[Proposal] Compatibility for OLMo and OLMo2?
Proposal
It would be nice to include OLMo (1B and 7B) and their checkpoints as available compatible models for HookedTransformer.
Motivation
OLMo-1B would be a great model to do some mechanistic interpretability, especially as it is very open-source, allowing us to see relations between training data/processes, checkpoints and model performance. It should have fairly similar architecture to already compatible models. If it is possible to get it to run already, I would really appreciate a link to some information, as I've tried to look through the documentation myself in the meantime.
Pitch
Add OLMo-1B, -7B. Add OLMo2-7B and -13B. Add model checkpoints?
Checklist
- [x] I have checked that there is no similar issue in the repo (required)
I would just like to express my enthusiastic endorsement of this proposal. I tried to the implementation a little bit, and thought I would share some of what that revealed. It seems to me that OLMo-1 and OLMo-2 follow Llama-2 quite closely. For example, in convert_hf_model_config() inside of loading_from_pretrained.py, something similar to
if official_model_name.startswith(
("olmo2-7b", "allenai/OLMo-2-1124-7B")
): # same architecture for LLaMA and Llama-2
cfg_dict = {
"d_model": 4096,
"d_head": 4096 // 32,
"n_heads": 32,
"d_mlp": 11008,
"n_layers": 32,
"n_ctx": 4096,
"eps": 1e-6,
"d_vocab": 100352,
"act_fn": "silu",
"normalization_type": "RMS",
"positional_embedding_type": "rotary",
"rotary_adjacent_pairs": False,
"rotary_dim": 4096 // 32,
"final_rms": True,
"gated_mlp": True,
}
might make sense? Then we would probably need a new pretrained/weight_conversions/olmo2.py file. A nuance here seems to be that when loaded with the newest version HuggingFace transformers (at the time of writing), an Olmo2ForCausalLM object looks like
Olmo2ForCausalLM(
(model): Olmo2Model(
(embed_tokens): Embedding(100352, 4096, padding_idx=100277)
(layers): ModuleList(
(0-31): 32 x Olmo2DecoderLayer(
(self_attn): Olmo2SdpaAttention(
(q_proj): Linear(in_features=4096, out_features=4096, bias=False)

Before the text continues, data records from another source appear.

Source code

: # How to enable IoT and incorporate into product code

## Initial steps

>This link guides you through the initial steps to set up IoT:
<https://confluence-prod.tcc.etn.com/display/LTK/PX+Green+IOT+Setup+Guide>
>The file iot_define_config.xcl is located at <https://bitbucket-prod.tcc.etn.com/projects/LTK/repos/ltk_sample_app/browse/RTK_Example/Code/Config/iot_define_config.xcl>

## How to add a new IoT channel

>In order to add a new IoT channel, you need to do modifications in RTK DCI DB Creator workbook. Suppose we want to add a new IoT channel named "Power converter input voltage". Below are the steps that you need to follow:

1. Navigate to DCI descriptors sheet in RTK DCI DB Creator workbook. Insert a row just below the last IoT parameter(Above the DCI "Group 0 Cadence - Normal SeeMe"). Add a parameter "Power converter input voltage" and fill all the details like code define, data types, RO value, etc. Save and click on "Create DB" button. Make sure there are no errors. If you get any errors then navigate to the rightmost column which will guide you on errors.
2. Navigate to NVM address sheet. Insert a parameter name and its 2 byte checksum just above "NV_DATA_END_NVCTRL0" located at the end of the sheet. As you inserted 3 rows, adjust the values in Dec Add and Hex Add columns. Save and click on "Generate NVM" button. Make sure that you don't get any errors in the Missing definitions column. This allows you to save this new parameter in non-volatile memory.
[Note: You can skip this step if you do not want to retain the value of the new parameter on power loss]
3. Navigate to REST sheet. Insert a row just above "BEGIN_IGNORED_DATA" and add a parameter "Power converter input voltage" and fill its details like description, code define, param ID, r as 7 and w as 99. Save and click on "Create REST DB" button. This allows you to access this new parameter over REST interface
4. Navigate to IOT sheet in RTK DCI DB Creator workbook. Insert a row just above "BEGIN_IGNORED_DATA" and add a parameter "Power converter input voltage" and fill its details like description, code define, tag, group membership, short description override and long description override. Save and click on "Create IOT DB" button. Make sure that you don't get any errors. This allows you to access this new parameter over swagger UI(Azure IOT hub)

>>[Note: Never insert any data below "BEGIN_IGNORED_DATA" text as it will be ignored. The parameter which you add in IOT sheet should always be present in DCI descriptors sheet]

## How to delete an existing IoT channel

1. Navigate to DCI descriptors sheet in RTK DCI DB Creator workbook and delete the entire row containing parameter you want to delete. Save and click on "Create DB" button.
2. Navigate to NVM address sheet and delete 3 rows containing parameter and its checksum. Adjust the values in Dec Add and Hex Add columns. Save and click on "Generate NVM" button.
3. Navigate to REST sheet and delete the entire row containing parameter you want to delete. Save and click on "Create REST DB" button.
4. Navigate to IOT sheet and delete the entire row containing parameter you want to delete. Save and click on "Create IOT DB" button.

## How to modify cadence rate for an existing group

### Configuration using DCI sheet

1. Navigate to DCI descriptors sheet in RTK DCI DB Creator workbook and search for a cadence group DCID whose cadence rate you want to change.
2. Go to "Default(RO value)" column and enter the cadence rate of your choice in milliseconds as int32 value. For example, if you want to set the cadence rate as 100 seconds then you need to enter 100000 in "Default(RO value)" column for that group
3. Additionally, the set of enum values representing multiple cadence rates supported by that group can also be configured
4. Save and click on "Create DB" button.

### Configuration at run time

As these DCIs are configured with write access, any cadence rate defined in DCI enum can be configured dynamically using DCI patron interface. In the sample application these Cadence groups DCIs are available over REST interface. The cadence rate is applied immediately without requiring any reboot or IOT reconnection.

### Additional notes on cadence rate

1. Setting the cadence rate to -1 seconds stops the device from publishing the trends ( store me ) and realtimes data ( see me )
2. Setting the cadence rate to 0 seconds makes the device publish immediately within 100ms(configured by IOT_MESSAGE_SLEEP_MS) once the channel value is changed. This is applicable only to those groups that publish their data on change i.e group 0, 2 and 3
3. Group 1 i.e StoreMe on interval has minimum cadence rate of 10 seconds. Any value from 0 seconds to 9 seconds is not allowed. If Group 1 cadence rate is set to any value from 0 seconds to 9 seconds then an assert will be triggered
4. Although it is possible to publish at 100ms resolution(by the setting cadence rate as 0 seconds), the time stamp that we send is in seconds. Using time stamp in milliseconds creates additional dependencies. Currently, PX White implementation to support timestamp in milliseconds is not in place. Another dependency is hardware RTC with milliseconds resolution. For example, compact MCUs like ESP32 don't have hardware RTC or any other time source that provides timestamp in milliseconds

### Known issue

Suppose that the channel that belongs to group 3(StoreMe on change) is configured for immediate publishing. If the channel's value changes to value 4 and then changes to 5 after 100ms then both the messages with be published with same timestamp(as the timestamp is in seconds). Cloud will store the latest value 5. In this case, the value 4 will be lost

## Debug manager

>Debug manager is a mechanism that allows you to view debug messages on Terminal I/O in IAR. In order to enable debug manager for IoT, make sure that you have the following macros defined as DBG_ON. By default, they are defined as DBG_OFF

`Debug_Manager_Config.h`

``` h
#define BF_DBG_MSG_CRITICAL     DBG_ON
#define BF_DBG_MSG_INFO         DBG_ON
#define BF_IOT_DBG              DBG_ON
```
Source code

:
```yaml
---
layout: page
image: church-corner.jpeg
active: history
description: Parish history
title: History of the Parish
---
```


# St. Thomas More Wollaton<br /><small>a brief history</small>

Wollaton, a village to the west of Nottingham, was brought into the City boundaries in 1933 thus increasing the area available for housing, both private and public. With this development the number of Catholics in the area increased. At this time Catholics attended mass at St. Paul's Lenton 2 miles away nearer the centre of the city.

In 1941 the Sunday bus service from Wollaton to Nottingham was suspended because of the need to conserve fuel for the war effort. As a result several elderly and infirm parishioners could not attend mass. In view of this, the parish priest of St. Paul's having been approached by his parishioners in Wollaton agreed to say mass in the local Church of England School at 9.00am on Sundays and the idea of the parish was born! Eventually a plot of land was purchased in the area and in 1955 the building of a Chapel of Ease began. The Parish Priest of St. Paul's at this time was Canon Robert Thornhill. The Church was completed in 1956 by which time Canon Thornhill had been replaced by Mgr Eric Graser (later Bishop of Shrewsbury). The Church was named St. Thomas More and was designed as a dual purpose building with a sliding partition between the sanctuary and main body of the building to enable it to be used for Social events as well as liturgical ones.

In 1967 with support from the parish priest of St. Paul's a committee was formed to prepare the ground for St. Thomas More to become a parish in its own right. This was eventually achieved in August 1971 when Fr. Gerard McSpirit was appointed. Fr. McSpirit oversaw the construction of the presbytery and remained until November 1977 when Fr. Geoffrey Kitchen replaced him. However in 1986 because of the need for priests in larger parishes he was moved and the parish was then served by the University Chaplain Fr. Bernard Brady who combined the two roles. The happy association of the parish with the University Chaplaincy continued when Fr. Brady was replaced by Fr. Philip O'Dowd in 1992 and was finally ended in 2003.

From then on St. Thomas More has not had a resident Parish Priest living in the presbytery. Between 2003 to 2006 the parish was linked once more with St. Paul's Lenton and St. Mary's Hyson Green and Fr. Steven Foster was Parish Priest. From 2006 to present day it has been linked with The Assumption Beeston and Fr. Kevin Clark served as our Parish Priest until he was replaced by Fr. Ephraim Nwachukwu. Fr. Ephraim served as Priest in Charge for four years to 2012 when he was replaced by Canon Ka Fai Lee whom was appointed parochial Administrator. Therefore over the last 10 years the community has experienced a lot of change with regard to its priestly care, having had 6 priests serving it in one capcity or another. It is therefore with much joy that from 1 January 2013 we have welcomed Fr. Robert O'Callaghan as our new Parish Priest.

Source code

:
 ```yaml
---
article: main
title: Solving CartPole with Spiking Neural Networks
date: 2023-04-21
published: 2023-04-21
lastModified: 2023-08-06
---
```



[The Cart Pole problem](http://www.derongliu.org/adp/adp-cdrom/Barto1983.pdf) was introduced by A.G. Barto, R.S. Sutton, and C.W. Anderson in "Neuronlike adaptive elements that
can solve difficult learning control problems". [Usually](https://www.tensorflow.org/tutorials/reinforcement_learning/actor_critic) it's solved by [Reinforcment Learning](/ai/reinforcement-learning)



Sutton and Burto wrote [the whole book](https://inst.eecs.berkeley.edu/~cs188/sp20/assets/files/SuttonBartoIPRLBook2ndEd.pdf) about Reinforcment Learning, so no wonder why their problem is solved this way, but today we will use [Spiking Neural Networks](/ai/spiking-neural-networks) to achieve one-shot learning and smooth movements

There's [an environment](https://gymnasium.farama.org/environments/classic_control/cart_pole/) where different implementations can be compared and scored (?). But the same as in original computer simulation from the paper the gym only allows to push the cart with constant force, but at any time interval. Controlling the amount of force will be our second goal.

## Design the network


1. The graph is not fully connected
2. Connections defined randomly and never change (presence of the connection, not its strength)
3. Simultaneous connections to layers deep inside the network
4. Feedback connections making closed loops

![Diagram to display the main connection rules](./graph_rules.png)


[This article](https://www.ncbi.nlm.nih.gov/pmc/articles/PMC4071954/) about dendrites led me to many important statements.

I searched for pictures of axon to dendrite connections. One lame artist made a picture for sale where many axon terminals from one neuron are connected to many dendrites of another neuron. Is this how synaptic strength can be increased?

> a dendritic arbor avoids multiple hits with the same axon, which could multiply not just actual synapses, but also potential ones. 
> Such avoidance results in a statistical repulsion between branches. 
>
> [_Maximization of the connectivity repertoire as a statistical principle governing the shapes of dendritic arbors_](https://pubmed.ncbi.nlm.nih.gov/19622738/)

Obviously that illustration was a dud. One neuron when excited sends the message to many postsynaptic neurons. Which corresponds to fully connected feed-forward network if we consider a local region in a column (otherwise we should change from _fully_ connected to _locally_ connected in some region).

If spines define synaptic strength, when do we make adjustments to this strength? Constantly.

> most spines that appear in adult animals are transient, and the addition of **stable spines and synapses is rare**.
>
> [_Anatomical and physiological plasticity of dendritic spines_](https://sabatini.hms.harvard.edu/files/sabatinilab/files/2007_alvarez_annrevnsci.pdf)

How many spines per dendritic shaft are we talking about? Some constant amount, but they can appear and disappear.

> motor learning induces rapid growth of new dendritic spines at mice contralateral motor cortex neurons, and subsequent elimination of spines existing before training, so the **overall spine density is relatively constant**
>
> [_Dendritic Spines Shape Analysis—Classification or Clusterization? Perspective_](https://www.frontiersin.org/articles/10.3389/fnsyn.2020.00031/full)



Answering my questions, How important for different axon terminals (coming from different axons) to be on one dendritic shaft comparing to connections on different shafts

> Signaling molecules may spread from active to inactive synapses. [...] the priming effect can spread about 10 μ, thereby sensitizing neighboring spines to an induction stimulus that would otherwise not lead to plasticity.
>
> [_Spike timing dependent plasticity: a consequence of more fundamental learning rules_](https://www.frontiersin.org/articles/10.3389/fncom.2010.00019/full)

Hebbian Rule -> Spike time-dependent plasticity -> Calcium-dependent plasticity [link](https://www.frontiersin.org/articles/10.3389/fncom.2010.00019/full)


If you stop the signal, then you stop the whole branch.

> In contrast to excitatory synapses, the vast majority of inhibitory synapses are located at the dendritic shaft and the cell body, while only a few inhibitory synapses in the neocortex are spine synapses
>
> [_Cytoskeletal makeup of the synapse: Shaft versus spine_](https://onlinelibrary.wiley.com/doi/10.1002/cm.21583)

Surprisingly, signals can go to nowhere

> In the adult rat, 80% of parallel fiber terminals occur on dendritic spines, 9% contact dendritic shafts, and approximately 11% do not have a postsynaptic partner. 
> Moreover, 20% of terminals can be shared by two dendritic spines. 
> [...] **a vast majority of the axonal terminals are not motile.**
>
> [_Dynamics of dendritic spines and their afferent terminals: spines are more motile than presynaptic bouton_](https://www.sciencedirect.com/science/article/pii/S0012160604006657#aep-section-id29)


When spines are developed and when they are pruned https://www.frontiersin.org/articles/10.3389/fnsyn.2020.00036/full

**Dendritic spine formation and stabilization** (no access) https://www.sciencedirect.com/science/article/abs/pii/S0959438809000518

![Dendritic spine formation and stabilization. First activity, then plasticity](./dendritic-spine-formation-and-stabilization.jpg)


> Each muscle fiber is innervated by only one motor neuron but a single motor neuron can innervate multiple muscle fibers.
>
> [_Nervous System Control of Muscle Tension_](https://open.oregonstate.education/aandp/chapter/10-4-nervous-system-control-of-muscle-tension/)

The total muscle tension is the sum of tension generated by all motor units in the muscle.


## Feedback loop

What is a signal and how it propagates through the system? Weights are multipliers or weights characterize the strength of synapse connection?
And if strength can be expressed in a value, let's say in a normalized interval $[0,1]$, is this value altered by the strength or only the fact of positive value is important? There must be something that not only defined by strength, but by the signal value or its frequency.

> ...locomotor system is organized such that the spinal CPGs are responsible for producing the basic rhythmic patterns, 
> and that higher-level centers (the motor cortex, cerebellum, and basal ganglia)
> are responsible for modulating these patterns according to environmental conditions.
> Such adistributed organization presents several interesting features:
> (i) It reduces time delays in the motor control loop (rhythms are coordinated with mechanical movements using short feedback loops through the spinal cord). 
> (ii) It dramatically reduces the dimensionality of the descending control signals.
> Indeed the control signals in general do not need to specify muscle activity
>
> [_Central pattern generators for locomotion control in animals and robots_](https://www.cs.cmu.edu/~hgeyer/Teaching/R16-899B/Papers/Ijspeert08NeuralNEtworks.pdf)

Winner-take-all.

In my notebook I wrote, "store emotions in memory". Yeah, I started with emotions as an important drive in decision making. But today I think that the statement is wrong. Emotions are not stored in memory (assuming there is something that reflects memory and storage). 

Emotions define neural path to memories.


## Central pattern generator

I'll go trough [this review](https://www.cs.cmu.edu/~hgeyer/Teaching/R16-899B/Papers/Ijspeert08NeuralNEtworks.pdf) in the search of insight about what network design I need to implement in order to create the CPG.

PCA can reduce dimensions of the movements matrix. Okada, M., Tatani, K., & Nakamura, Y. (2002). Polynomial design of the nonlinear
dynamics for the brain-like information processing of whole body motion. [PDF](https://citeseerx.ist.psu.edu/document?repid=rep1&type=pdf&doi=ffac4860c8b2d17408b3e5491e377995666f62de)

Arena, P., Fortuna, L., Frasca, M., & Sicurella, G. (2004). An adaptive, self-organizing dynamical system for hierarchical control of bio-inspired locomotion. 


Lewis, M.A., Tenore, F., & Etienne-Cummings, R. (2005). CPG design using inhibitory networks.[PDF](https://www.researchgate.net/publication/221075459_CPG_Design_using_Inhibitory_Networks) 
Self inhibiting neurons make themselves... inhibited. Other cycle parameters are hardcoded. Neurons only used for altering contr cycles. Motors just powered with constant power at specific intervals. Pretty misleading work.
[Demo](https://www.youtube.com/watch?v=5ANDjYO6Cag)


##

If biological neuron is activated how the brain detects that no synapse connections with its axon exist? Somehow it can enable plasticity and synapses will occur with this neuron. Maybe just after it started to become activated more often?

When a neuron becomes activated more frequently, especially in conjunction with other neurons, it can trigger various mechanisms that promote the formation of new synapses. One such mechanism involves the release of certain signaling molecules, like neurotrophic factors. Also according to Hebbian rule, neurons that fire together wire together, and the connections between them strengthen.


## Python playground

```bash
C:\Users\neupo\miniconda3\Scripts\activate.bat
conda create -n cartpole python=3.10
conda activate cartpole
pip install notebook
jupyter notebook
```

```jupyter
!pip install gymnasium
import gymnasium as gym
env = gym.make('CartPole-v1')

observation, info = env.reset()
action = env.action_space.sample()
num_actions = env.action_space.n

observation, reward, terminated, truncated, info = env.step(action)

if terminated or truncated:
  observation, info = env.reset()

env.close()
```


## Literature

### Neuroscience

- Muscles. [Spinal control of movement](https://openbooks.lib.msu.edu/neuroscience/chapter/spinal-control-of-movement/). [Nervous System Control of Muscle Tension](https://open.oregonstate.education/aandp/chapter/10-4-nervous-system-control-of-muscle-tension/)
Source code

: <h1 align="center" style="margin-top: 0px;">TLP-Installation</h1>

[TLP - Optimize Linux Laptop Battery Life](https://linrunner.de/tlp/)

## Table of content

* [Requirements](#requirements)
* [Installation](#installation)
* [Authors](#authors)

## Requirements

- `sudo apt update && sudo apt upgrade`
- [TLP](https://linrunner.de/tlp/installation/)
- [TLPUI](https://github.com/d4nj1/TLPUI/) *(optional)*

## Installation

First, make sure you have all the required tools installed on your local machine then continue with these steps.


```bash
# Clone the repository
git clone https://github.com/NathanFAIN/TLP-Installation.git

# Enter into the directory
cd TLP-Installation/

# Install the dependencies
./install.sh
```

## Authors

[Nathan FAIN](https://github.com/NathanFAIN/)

(k_proj): Linear(in_features=4096, out_features=4096, bias=False)
(v_proj): Linear(in_features=4096, out_features=4096, bias=False)
(o_proj): Linear(in_features=4096, out_features=4096, bias=False)
(rotary_emb): Olmo2RotaryEmbedding()
(q_norm): Olmo2RMSNorm((4096,), eps=1e-06)
(k_norm): Olmo2RMSNorm((4096,), eps=1e-06)
)
(mlp): Olmo2MLP(
(gate_proj): Linear(in_features=4096, out_features=11008, bias=False)
(up_proj): Linear(in_features=4096, out_features=11008, bias=False)
(down_proj): Linear(in_features=11008, out_features=4096, bias=False)
(act_fn): SiLU()
)
(post_attention_layernorm): Olmo2RMSNorm((4096,), eps=1e-06)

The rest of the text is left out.